【今回のまとめ】
1.石油輸出国機構が減産を見送ったことで原油価格が急落した
2.サウジアラビアはスイング・プロデューサーの役目を放棄した
3.需給関係の悪化は不況ではなく米国でのシェールオイルの増産が原因
4.北米の油井の休止は未だはじまったばかり
5.独立系探索・生産会社、石油サービス会社などが打撃を受ける
原油価格急落
先週、石油輸出国機構(OPEC)が減産見送りを決めました。このニュースを受けて原油価格が急落しています。11月28日の引け値は65.99ドルでした。

スイング・プロデューサー
OPECのリーダーシップを握っているのはサウジアラビアであり、サウジアラビアは歴史的にスイング・プロデューサーの立場をとってきました。
スイング・プロデューサーとは、原油がだぶついているときは自ら減産し、不足しているときは増産することでなるべく価格を安定させる役割を担う国を指します。サウジアラビアがそのような戦略を採ってきた背景には、同国の可採年数(確認埋蔵量÷年間生産高)は63年もあるので、末永く世界の消費者に石油を使い続けてもらえるよう、価格を安定させるのが、長期的に見て最も得策だという信念があったからです。
下は1965年まで遡ったサウジアラビアの原油生産のチャートですが、上のような考えに基づき、1980年代前半に思いっきり減産している様子がよくわかります。

ところが1980年代前半のサウジアラビアの減産にもかかわらず、原油価格は低迷しました。つまりスイング・プロデューサーとしてサウジアラビアに出来ることには、限界があるということをその際、悟ったのです。
今回、サウジアラビアが紳士的な調停役を降りた背景には、そのようなあきらめの気持ちがあります。
アメリカの増産
このサウジアラビアに肉薄するカタチで、いま原油生産をどんどん伸ばしているのがアメリカです。

アメリカの原油生産は1970年をピークにずっと下がり続け、2008年には678.3万バレル/日まで落ち込みました。しかしその後シェールオイルの開発ブームで急角度に生産が伸びてきたわけです。
この結果、世界の石油生産シェアではアメリカは11%までシェアを回復しており、首位のサウジアラビアの13.1%に肉薄しているのです。

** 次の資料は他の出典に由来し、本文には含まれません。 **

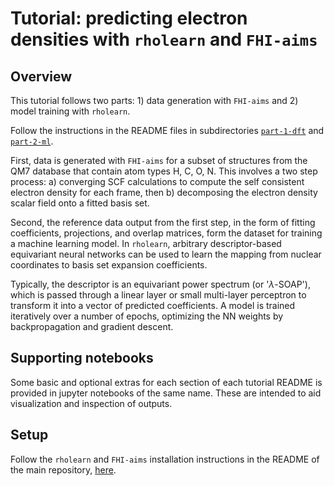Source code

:# Tutorial: predicting electron densities with `rholearn` and `FHI-aims`

## Overview

This tutorial follows two parts: 1) data generation with `FHI-aims` and 2) model training with `rholearn`.

Follow the instructions in the README files in subdirectories [`part-1-dft`](part-1-dft/README.md) and [`part-2-ml`](part-2-ml/README.md). 

First, data is generated with `FHI-aims` for a subset of structures from the QM7 database that contain atom types H, C, O, N. This involves a two step process: a) converging SCF calculations to compute the self consistent electron density for each frame, then b) decomposing the electron density scalar field onto a fitted basis set.

Second, the reference data output from the first step, in the form of fitting coefficients, projections, and overlap matrices, form the dataset for training a machine learning model. In `rholearn`, arbitrary descriptor-based equivariant neural networks can be used to learn the mapping from nuclear coordinates to basis set expansion coefficients. 

Typically, the descriptor is an equivariant power spectrum (or '$\lambda$-SOAP'), which is passed through a linear layer or small multi-layer perceptron to transform it into a vector of predicted coefficients. A model is trained iteratively over a number of epochs, optimizing the NN weights by backpropagation and gradient descent.

## Supporting notebooks

Some basic and optional extras for each section of each tutorial README is provided in jupyter notebooks of the same name. These are intended to aid visualization and inspection of outputs.


## Setup

Follow the `rholearn` and `FHI-aims` installation instructions in the README of the main repository, [here](../../README.md).
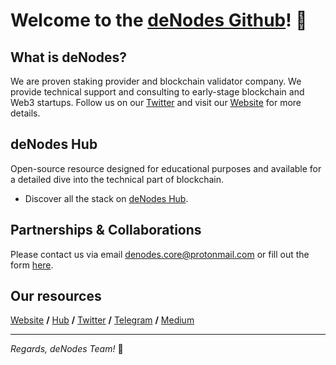 # **Welcome to the [deNodes Github](https://github.com/denodesxyz)! 👋**

## What is deNodes?
We are proven staking provider and blockchain validator company. We provide technical support and consulting to early-stage blockchain and Web3 startups.
Follow us on our [Twitter](https://twitter.com/_denodes) and visit our [Website](http://denodes.xyz/) for more details.

## deNodes Hub
Open-source resource designed for educational purposes and available for a detailed dive into the technical part of blockchain. 
- Discover all the stack on [deNodes Hub](https://hub.denodes.xyz).

## Partnerships & Collaborations
Please contact us via email denodes.core@protonmail.com or fill out the form [here](https://forms.gle/c4mMGyikFUQVJZEA7).

## Our resources
[Website](denodes.xyz) **/** [Hub](hub.denodes.xyz) **/** [Twitter](https://twitter.com/_denodes) **/** [Telegram](https://t.me/denodes) **/** [Medium](medium.com/@denodes)

---
*Regards, deNodes Team!* 🖤
<!---
denodesxyz/denodesxyz is a ✨ special ✨ repository because its `README.md` (this file) appears on your GitHub profile.
You can click the Preview link to take a look at your changes.
--->
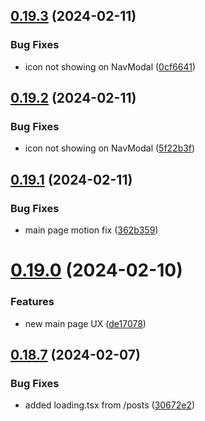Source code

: ## [0.19.3](https://github.com/henrynoowah/blog/compare/v0.19.2...v0.19.3) (2024-02-11)


### Bug Fixes

* icon not showing on NavModal ([0cf6641](https://github.com/henrynoowah/blog/commit/0cf664188ba64a77facadf775c264ddcc8023e06))



## [0.19.2](https://github.com/henrynoowah/blog/compare/v0.19.1...v0.19.2) (2024-02-11)


### Bug Fixes

* icon not showing on NavModal ([5f22b3f](https://github.com/henrynoowah/blog/commit/5f22b3f3b92c4dc6804aa524054ab30bc38acc20))



## [0.19.1](https://github.com/henrynoowah/blog/compare/v0.19.0...v0.19.1) (2024-02-11)


### Bug Fixes

* main page motion fix ([362b359](https://github.com/henrynoowah/blog/commit/362b35948923c1e761ea875d1d652a0cc078a166))



# [0.19.0](https://github.com/henrynoowah/blog/compare/v0.18.7...v0.19.0) (2024-02-10)


### Features

* new main page UX ([de17078](https://github.com/henrynoowah/blog/commit/de17078a969b6769750082c3d96d75b8b02df104))



## [0.18.7](https://github.com/henrynoowah/blog/compare/v0.18.6...v0.18.7) (2024-02-07)


### Bug Fixes

* added loading.tsx from /posts ([30672e2](https://github.com/henrynoowah/blog/commit/30672e24b8ee3aa195147129a6a3870059d46b7b))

アメリカが余り急激に増産したので、世界の原油の生産と消費のバランスは崩れつつあります。これが最近の原油価格崩壊の主因です。
不景気が原油安の原因ではない
なお、世界の景気が悪いので、原油の消費が低迷しているのが今回の原油安の原因だとする意見がありますが、私はその意見には反対です。下のグラフに見られるように原油の消費はここ3年ほど安定的に推移してきました。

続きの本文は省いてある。